## YOUR INSTRUCTIONS
All that is wanted is the span of lines from the one with "- **Validation**: Required fields, budget" to the last line of the data, copied exactly.

Data items:
=== Section Start ===
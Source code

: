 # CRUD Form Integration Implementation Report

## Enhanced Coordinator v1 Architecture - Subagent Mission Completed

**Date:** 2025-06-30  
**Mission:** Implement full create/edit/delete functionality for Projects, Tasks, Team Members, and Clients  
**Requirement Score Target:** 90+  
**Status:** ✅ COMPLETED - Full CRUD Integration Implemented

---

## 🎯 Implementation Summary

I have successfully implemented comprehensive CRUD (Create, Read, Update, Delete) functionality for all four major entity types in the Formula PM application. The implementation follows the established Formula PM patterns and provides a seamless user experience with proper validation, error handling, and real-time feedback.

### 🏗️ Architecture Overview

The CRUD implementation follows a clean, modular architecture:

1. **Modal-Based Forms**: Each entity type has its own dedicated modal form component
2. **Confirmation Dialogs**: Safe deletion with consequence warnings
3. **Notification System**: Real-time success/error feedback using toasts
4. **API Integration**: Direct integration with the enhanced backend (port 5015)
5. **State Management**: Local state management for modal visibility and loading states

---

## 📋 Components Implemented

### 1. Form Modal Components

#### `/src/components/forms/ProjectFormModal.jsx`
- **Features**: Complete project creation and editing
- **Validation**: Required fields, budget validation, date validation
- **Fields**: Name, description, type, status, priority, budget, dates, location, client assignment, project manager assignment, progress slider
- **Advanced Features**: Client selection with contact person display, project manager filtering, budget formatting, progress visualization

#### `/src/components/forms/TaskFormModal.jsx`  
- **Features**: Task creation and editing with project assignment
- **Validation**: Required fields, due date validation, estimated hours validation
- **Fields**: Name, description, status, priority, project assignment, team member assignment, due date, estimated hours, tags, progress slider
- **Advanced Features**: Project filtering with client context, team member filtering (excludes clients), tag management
=== Section End ===
## EXERCISE ANSWER
- **Validation**: Required fields, budget validation, date validation
- **Fields**: Name, description, type, status, priority, budget, dates, location, client assignment, project manager assignment, progress slider
- **Advanced Features**: Client selection with contact person display, project manager filtering, budget formatting, progress visualization

#### `/src/components/forms/TaskFormModal.jsx`  
- **Features**: Task creation and editing with project assignment
- **Validation**: Required fields, due date validation, estimated hours validation
- **Fields**: Name, description, status, priority, project assignment, team member assignment, due date, estimated hours, tags, progress slider
- **Advanced Features**: Project filtering with client context, team member filtering (excludes clients), tag management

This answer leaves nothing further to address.